Somewhere below are a line with "You can click" and a later line with "winbuilder (devel, R". Output exactly those lines and all lines between them.
#### Data for analysis ####
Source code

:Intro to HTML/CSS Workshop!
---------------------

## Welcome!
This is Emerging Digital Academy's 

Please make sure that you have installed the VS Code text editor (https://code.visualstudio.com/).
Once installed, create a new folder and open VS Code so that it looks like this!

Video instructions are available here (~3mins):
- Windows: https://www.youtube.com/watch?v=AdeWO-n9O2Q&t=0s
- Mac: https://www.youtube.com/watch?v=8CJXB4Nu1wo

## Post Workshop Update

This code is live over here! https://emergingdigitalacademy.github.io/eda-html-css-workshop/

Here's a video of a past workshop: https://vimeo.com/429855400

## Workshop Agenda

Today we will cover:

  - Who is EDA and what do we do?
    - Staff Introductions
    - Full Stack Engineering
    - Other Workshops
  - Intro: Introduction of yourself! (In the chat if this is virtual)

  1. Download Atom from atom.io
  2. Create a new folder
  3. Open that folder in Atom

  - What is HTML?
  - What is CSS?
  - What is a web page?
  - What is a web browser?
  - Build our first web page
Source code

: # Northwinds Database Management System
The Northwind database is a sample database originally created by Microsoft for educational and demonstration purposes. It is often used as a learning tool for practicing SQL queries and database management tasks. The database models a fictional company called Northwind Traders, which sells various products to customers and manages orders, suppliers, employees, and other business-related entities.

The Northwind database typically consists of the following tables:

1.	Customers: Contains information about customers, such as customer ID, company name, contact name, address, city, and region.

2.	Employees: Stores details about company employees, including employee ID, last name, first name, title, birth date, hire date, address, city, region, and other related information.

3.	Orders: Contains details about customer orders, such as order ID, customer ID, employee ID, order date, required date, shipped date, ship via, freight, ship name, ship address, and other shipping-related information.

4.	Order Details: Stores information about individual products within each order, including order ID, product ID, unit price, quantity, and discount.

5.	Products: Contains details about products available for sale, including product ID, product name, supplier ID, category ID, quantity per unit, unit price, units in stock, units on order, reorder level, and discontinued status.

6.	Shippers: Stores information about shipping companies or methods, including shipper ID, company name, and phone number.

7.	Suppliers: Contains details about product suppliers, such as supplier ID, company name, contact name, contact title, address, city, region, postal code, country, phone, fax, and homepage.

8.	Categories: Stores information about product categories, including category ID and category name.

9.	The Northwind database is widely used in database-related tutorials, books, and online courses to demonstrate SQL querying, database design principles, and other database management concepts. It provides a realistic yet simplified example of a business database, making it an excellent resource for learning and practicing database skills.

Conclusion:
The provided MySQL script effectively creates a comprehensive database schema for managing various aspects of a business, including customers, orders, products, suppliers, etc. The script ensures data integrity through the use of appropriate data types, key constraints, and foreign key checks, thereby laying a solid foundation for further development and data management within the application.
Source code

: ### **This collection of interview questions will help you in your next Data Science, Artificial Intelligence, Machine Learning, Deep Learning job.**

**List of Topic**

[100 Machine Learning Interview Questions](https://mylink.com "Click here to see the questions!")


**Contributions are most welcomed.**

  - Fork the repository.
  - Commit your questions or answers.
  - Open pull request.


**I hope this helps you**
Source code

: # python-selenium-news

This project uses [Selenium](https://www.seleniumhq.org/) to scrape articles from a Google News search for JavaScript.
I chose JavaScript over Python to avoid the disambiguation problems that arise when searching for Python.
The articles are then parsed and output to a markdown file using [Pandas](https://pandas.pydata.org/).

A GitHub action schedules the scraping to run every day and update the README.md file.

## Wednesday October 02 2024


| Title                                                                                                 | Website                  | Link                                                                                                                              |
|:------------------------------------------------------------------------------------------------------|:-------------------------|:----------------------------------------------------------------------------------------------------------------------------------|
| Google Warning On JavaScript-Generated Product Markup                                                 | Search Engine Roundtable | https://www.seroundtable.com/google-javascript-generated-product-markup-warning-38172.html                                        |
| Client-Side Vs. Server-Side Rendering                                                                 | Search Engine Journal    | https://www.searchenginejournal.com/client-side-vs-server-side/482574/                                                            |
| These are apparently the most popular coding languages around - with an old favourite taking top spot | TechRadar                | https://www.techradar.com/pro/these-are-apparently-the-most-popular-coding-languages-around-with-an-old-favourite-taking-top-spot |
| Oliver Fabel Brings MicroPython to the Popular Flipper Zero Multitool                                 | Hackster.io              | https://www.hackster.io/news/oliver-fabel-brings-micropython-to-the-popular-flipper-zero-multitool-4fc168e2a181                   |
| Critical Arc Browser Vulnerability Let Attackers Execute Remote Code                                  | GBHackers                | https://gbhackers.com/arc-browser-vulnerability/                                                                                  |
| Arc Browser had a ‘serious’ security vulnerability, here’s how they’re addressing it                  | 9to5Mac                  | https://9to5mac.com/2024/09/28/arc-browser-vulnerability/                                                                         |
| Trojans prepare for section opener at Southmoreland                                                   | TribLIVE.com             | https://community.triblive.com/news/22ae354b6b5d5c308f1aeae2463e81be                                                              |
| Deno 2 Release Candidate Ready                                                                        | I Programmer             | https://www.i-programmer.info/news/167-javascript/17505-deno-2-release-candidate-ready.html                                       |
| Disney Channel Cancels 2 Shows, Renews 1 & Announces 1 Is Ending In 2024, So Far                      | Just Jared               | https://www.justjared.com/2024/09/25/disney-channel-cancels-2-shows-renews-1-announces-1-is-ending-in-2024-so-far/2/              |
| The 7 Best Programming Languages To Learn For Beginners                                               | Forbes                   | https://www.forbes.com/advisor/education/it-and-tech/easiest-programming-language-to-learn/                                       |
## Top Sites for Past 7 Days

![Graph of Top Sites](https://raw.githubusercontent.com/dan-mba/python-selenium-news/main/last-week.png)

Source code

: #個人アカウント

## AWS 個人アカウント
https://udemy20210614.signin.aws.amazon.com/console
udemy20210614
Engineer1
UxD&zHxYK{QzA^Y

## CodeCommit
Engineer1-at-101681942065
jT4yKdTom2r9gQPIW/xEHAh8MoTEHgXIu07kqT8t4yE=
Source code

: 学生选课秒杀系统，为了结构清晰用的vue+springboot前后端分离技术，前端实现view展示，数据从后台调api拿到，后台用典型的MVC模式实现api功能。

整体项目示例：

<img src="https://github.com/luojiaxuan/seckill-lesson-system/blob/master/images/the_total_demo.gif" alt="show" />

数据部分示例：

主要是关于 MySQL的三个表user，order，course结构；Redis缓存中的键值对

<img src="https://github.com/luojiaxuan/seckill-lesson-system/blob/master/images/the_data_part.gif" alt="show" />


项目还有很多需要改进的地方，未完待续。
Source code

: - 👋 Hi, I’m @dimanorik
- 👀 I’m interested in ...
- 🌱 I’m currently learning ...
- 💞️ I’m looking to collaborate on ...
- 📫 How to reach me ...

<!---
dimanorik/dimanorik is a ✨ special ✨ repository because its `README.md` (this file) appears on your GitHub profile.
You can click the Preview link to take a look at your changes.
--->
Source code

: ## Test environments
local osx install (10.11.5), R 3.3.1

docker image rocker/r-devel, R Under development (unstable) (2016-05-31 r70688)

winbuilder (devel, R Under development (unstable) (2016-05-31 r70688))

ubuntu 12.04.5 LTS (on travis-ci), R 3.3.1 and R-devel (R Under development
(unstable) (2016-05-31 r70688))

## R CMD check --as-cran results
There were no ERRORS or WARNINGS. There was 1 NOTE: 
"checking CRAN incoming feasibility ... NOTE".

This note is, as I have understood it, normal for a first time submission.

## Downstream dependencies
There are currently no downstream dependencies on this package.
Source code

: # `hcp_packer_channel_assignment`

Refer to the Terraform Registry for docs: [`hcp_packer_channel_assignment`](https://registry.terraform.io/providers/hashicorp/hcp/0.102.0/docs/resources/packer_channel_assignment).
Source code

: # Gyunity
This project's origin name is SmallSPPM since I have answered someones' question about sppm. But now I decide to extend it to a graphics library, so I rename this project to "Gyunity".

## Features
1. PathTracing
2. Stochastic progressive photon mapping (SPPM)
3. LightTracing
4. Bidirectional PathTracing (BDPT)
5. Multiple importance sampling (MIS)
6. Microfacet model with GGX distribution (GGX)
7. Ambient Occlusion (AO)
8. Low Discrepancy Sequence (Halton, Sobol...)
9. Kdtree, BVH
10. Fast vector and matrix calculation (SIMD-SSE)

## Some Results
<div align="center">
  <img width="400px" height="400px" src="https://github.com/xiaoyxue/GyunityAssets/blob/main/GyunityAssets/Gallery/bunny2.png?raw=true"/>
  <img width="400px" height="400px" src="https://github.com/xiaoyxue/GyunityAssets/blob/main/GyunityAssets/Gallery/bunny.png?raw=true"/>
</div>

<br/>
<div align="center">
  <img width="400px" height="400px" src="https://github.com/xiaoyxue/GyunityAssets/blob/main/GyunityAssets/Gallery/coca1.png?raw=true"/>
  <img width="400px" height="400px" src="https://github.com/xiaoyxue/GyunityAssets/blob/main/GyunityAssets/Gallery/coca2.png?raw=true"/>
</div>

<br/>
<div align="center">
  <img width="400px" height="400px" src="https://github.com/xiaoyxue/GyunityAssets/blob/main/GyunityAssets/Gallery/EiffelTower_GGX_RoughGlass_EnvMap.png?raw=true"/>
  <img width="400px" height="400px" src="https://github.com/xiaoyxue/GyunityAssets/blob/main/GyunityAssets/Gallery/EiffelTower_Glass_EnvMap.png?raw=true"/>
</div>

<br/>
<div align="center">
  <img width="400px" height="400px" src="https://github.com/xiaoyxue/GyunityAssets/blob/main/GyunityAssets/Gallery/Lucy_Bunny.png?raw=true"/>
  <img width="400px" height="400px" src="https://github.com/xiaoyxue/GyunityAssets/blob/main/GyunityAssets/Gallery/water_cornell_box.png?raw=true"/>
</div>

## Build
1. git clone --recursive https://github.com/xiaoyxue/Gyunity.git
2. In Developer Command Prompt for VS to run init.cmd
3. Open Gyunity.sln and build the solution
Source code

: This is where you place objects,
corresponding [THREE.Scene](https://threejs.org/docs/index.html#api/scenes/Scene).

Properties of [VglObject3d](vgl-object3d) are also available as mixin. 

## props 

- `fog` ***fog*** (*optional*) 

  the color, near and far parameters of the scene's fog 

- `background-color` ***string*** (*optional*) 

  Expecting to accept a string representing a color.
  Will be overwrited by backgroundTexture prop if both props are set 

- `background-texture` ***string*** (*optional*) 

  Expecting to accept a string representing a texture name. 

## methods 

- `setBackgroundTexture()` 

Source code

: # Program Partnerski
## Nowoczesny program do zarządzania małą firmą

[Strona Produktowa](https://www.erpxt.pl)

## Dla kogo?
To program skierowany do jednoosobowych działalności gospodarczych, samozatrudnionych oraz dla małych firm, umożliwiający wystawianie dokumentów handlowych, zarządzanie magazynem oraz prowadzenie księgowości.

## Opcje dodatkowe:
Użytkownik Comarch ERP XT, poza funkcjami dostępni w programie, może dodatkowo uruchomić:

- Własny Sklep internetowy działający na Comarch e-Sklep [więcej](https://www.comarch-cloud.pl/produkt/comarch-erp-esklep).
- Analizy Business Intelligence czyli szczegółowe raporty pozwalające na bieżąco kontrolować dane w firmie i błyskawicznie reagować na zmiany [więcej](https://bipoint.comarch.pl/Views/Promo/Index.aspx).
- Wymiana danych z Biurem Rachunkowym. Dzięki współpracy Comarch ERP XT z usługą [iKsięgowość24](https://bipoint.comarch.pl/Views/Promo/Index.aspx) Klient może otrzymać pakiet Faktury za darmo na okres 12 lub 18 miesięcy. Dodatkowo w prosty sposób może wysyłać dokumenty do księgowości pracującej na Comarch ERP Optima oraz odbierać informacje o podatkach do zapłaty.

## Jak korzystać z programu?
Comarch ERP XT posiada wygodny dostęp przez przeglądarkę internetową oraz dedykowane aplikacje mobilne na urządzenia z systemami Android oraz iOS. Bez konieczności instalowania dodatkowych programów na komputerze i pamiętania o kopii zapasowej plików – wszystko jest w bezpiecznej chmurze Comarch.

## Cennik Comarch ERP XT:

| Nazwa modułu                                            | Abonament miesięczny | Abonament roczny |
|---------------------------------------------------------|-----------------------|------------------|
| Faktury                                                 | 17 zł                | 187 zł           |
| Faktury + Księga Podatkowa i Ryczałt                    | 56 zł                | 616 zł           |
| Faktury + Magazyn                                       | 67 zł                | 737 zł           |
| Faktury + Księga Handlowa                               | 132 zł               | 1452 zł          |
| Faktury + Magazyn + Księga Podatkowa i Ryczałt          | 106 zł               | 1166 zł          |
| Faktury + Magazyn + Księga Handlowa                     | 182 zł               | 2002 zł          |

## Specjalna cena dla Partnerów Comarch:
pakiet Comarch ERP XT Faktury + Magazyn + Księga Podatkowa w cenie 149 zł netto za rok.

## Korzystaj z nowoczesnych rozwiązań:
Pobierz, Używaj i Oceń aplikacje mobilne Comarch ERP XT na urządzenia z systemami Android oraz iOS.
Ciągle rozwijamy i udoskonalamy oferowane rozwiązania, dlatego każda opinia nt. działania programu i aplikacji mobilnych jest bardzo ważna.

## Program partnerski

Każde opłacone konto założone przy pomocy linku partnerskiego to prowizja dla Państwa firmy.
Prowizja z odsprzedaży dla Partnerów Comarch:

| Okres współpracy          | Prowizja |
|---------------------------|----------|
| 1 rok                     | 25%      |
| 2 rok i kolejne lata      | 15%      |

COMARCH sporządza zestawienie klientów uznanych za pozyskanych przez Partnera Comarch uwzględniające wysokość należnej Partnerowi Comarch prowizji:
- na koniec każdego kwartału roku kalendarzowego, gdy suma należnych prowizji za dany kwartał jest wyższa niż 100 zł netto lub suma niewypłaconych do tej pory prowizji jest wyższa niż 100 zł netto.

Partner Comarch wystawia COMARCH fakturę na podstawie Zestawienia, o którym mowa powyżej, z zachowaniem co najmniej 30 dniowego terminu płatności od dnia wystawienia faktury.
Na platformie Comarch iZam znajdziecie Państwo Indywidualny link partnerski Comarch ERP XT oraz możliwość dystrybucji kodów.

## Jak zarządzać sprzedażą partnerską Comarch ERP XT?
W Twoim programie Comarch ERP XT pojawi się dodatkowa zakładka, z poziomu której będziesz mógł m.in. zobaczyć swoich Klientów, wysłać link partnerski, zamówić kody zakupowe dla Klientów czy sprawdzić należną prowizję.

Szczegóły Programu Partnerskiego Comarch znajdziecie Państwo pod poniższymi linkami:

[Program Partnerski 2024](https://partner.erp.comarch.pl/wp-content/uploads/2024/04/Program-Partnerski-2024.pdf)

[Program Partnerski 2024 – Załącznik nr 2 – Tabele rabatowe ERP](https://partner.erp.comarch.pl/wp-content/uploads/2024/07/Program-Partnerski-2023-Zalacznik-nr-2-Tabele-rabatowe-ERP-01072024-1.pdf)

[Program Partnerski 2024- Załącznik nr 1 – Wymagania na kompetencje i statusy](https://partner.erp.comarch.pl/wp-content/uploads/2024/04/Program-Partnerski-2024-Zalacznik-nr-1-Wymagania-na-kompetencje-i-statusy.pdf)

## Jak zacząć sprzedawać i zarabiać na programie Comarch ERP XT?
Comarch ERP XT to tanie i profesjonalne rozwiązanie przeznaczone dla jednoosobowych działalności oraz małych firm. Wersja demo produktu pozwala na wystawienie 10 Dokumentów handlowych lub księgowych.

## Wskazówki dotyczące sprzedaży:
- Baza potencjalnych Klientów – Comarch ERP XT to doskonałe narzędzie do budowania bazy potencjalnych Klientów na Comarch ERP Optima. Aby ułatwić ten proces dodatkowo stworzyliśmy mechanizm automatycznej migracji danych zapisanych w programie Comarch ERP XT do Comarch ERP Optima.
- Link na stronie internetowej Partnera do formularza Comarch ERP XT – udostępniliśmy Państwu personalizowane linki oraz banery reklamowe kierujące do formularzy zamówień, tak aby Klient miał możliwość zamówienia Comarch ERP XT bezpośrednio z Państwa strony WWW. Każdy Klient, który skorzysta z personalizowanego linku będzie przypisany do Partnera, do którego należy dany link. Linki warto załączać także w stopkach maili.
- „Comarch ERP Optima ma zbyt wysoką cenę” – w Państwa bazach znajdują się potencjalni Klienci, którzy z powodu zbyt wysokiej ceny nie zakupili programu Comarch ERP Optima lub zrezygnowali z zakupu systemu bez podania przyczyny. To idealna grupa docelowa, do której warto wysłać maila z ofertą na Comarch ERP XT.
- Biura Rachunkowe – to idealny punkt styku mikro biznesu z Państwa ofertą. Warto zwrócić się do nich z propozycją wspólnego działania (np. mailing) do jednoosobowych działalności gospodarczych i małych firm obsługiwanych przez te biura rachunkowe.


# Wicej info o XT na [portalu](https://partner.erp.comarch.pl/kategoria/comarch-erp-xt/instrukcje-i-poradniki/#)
####
Exercise solution ::
You can click the Preview link to take a look at your changes.
--->
Source code

: ## Test environments
local osx install (10.11.5), R 3.3.1

docker image rocker/r-devel, R Under development (unstable) (2016-05-31 r70688)

winbuilder (devel, R Under development (unstable) (2016-05-31 r70688))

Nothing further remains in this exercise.